Functional and binding studies of gallic acid showing platelet aggregation inhibitory effect as a thrombin inhibitor

• Published in: Chinese herbal medicines Vol. 14; no. 2; pp. 303 - 309
• Main Authors: Zhang, Yuxin, Wang, Xing, Lu, Binan, Gao, Yanbin, Zhang, Yanling, Li, Yatong, Niu, Hongjuan, Fan, Lu, Pang, Zongran, Qiao, Yanjiang
• Format: Journal Article
• Language: English
• Published: Singapore Elsevier B.V 01.04.2022; Elsevier
• Subjects: gallic acid; molecular dynamics; natural thrombin inhibitor; Original; platelet aggregation; surface plasmon resonance; natural thrombin inhibitor; molecular dynamics; surface plasmon resonance; gallic acid; platelet aggregation
• ISSN: 1674-6384; 2589-3610; 2589-3610
• DOI: 10.1016/j.chmed.2021.09.001

This study was devoted to identifying natural thrombin inhibitors from traditional Chinese medicine (TCM) and evaluating its biological activity in vitro and binding characteristics. A combination strategy containing molecular docking, thrombin inhibition assay, surface plasmon resonance (SPR) and molecular dynamics simulation were applied to verify the study result. Gallic acid was confirmed as a direct thrombin inhibitor with IC50 of 9.07 μmol/L and showed a significant inhibitory effect on thrombin induced platelet aggregation.
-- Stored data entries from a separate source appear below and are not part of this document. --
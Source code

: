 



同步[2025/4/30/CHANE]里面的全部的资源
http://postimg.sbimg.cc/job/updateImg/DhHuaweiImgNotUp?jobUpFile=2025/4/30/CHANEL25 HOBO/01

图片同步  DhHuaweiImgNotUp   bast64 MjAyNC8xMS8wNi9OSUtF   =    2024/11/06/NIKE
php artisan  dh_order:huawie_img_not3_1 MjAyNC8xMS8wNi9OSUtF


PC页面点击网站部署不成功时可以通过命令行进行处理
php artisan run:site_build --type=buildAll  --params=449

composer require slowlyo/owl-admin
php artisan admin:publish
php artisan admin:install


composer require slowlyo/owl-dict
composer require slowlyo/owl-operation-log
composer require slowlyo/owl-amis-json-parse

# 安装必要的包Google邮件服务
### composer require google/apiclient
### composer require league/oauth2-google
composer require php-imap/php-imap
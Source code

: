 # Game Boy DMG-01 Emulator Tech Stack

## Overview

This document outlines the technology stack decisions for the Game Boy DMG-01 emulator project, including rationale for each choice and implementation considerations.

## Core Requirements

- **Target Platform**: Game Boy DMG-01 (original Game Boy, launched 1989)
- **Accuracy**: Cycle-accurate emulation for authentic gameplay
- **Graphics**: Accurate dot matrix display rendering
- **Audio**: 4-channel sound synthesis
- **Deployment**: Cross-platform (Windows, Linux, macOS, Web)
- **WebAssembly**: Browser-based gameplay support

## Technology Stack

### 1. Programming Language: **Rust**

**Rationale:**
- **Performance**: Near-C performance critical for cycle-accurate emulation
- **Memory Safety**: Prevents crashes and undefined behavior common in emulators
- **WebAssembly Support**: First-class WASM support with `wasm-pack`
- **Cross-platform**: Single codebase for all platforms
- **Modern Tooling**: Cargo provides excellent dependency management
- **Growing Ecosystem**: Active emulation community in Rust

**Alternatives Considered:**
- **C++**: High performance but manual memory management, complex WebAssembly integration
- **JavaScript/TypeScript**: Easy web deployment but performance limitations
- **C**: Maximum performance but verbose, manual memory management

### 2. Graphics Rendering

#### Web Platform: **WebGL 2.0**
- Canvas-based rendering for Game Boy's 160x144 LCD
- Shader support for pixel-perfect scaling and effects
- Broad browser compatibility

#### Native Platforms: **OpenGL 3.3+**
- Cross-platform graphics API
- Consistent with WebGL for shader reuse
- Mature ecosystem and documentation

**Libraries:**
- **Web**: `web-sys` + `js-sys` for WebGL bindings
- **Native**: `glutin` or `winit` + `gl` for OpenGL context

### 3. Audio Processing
SPR-based binding studies demonstrated that gallic acid interacted with thrombin with a KD value of 8.29 μmol/L. Molecular dynamics and binding free energy analysis revealed that thrombin-gallic acid system attained equilibrium rapidly with very low fluctuations, the calculated binding free energies was −14.61 kcal/mol. Ala230, Glu232, Ser235, Gly258 and Gly260 were the main amino acid residues responsible for thrombin inhibition by gallic acid, providing a mechanistic basis for further optimization. This study proved that gallic acid is a direct thrombin inhibitor with platelet aggregation inhibitory effect, which could provide a basis for the follow-up research and development for novel thrombin inhibitors.